Thinking Out Loud: “Scatter’d Men”: Mutilated Bodies and Militant Nostalgia in Shakespeare’s Henry V

Date and Time
October 26, 2016
Event Details
Henry V, King of England, 1387-1422
Henry V, King of England

Henry V is one of William Shakespeare’s most war-oriented English history plays.  It is obsessed with broken bodies, memory and the question of what will be remembered after a war ends.  In his famous St. Crispin’s Day speech before the battle of Agincourt, the king imagines a returned soldier, now old, celebrating the victory at a future feast.  But the soldier Williams has another vision of the future.  In Act 4, he speaks of a soldierly ghost that will rise up on the Day of Judgment: a thing made out of the body parts of men who died in battle.  Both of these moments look to the future—or to the moment the play is performed—and to the kinds of memories that Agincourt will produce, but they envision memory in vastly different terms.  Can Agincourt produce memorials that will celebrate conquest and victory?  Will these soldiers be remembered?  Or will they simply rot in French soil?  

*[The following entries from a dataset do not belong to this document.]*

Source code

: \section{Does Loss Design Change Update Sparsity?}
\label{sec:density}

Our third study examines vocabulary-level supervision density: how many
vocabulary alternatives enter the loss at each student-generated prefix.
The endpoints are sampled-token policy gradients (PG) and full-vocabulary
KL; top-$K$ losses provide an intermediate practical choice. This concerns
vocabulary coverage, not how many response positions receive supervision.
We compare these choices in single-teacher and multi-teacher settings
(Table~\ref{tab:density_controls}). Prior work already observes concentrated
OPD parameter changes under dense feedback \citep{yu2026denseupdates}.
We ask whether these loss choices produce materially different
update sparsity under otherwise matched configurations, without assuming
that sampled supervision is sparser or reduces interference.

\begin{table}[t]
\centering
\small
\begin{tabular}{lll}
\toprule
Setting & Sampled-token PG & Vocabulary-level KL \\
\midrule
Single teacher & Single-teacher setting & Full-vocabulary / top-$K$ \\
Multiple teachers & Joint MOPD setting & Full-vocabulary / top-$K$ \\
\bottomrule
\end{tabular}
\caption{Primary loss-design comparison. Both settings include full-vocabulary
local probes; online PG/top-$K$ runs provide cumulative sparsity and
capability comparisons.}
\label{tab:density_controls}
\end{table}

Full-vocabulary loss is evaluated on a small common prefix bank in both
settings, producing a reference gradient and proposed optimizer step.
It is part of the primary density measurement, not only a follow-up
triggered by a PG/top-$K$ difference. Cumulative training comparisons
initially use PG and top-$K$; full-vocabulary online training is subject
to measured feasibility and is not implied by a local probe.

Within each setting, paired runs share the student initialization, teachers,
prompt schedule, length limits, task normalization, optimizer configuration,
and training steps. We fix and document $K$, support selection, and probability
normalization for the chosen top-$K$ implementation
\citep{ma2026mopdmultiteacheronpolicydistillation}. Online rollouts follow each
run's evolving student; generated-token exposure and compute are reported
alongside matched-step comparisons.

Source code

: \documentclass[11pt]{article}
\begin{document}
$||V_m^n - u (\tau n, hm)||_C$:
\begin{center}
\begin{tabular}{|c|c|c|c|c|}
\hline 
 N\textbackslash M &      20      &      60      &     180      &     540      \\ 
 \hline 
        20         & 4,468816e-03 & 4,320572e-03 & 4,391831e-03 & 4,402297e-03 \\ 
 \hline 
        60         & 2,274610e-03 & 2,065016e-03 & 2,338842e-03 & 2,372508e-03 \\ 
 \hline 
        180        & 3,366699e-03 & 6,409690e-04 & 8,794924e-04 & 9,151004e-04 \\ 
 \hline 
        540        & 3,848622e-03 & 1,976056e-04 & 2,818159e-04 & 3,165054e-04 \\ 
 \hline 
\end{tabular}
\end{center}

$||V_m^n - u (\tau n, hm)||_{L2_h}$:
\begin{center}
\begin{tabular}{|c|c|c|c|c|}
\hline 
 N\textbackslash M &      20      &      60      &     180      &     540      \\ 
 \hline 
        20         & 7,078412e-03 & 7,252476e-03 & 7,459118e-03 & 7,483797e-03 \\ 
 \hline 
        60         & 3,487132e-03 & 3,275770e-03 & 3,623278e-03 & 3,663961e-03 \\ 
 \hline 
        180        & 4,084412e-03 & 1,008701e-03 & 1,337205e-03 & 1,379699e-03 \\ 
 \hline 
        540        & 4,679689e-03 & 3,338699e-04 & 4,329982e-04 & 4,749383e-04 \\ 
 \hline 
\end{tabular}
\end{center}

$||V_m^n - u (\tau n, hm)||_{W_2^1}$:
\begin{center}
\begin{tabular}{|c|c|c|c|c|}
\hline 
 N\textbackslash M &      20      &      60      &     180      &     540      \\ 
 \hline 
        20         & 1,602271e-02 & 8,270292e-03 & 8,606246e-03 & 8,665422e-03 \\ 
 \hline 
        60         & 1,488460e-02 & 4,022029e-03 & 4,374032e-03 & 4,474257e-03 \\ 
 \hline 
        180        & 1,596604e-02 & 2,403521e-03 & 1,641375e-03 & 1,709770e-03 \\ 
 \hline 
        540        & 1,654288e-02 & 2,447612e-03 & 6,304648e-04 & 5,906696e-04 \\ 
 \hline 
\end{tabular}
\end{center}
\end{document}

Please join us Wednesday, Oct 26 at 6PM  for an NYPL Scholar Talk featuring Frederick Lewis Allen Room researcher-in-residence, Susan Harlan.  This talk is part of Harlan’s book Memories of War in Early Modern England: Armor and Militant Nostalgia in Marlowe, Sidney, and Shakespeare (Palgrave Macmillan, 2016).

Susan Harlan is an associate professor in the Department of English at Wake Forest University.  Her book Memories of War in Early Modern England: Armor and Militant Nostalgia in Marlowe, Sidney, and Shakespeare examines depictions of the construction and destruction of the armored male body in combat in relationship to early modern English understandings of the past.  She has also published articles on Shakespeare’s Much Ado About Nothing, Troilus and Cressida, Henry V, Pericles, Henry VIII, The Winter’s Tale, and Twelfth Night and has delivered conference papers on militarism, masculinity, and materiality in early modern English drama.  Harlan's writing has been featured in The Guardian US, Curbed, Jezebel, The Hairpin and others.  She is currently at work on a cultural history of luggage for the Bloomsbury series Object Lessons.